## Opening & Accessing Kaguya Spectral Profiler Data

First, it is necessary to import the `libpyhat` module.  This notebook also imports a helper function `get_path` that makes working with the sample data shipped with `libpyhat` easier.

In [1]:
import libpyhat as phat
from libpyhat.examples import get_path

To open a spectral profiler 'image', we use the `phat/Spectra.from_spectral_profiler` call.  If example data is not going to be used, the `get_path(<my_file_path>)` can be replaced with `<my_file_path>`, since our helper function does not know where your data is being stored. 

In [2]:
s = phat.Spectra.from_spectral_profiler(get_path('SP_2C_02_02358_S138_E3586.spc'))

AttributeError: type object 'Spectra' has no attribute 'from_spectral_profiler'

The `s` object is based on a pandas data frame.  Therefore, anything that you might normally do with a pandas data frame, can be applied the the `libpyhat.Spectra` object.  In this notebook we demo a few of the possible operations that Pandas provides.

## Viewing the data

To see the first or last rows in the `Spectra` object, one can use `head` or `tail`, respectively.

In [None]:
s.head(10)

In [None]:
s.tail(5)

## Viewing the data at the observation level

Above, the data is viewed as if each row is a different observational unit.  In reality, each observation is composed of four rows:  (1) a team provided quality assurance row (QA), (2) the raw observered spectra (RAW), (3) a mare corrected continuum (REF1), and (4) a highlands corrected continuum (REF2).  If we want to work with each observation, we can group by the `id` and then loop over the observations like so:

In [None]:
sgroups = s.groupby('id')

In [None]:
# How many observations do we have?
len(sgroups)

Now it is possible to access each group by key.  In the case of spectral profiler, these keys are simply autoincrementing integers (0, 1, 2, ..., n).  The cell above (`len(sgroup)`), shows that this file contains 38 observations keyed 0 - 37. Below, we access the first group.

In [None]:
obs0 = sgroups.get_group(0)

To see just the metadata for this observation, we can access the `meta` attribute like so:

In [None]:
obs0.meta.head(4)
# obs0.meta is the correct call - I am using `.head(4)` because of a bug.

Likewise, it is possible to access just the observed information:

In [None]:
obs0.spectra.head(4)
# obs0.spectra is the correct call - I am using `.head(4)` because of a bug.

## Querying for data of interest

Since the `Spectra` object is a pandas data frame, it is possible to perform SQL style queries on any fields.
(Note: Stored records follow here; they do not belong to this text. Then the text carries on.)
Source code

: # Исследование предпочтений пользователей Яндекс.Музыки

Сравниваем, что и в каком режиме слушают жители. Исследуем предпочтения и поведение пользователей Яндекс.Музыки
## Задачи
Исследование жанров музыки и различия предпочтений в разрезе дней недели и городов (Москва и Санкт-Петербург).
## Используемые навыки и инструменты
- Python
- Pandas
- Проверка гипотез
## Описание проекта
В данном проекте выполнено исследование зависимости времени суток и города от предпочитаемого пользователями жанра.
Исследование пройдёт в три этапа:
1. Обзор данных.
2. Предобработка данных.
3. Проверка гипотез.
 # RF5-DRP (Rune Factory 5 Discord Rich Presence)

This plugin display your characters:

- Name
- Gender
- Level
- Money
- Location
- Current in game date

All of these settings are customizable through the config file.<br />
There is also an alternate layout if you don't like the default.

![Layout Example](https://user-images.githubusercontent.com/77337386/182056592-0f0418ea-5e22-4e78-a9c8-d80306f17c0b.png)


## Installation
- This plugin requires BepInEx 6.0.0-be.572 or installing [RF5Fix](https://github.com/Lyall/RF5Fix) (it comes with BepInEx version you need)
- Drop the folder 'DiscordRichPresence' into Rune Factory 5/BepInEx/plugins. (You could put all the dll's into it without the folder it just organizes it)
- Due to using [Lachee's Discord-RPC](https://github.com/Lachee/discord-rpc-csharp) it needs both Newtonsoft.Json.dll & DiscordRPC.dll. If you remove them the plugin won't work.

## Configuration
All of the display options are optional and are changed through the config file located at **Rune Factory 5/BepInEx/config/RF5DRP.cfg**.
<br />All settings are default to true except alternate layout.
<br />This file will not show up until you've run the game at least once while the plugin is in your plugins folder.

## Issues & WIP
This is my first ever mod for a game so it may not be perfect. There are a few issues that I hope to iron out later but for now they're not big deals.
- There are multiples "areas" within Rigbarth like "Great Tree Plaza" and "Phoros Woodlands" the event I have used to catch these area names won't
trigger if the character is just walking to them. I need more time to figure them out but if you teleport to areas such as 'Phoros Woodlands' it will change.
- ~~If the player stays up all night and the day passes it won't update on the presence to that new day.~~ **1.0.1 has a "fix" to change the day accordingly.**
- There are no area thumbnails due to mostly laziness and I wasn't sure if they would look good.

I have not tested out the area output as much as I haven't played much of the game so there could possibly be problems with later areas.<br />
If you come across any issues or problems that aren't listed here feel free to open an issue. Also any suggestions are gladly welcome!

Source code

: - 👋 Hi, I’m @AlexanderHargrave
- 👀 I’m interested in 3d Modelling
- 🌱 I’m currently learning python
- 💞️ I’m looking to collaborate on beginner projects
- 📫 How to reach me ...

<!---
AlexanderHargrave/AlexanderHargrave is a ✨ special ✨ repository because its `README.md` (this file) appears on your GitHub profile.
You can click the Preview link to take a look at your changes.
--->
For example:

In [None]:
subs = s.query('INCIDENCE_ANGLE < 30 & CENTER_LATITUDE < -14')
len(subs)

## Accessing a subset of the spectral data by label

The columns of the `Spectra` object are labeled by wavelength.  Notice how, in the above cell, some of the wavelength lables have many trailing zeros (or .00000000000004).  We are seeing floating point precision issues that would normally make label based access a pain.  Who really wants to type all of those zeros?  For that reason, the `Spectra` object supports the idea of `tolerance`.  The user can supply a wavelength value within the `tolerance` and we round under the hood.

In [None]:
# What is the tolerance value?
s.tolerance

In [None]:
# Use .get to only get the rows labeled 'REF1' and then get the wavelength (if one exists) within the tolerance of 511.7
s.get['REF1'][511.7].head(5)

In [None]:
s.tolerance = 0.1
# This should result in an error, because 511.7 plus or minus 0.1 is not an available wavelength.  We wrapped this in a try/except block to keep a nasty looking stack trace out of the tutorial.
try:
    s.get['REF1'][511.7].head(5)
except:
    print('Key Error: 511.7 is not in the index')

It is also possible to access a range of values in a similar manner.  For example, if we only want to work with data around the 1um absorption band.  

The syntax for grabbing the subset is called a slice.  In the first position we have the label of the rows that we want to grab, e.g., `REF1`.  In the second position we use a `:` to indicate that we want to grab everything and in the third position we use `start:stop` notation to indicate that all wavelengths between 700 and 1600 should be selected.

For example:

In [None]:
sub = s.get['REF1', :, 700:1600]
sub

## Format Conversion
Finally, it is possible to convert from a `libpyhat` Spectra object into any number of formats support by Pandas.  For example, below, we convert the `.spc` file into CSV that can be opened and worked with in Excel.

In [None]:
s.to_csv('SP_2C_02_02358_S138_E3586.csv')

In [None]:
!head -n 5 SP_2C_02_02358_S138_E3586.csv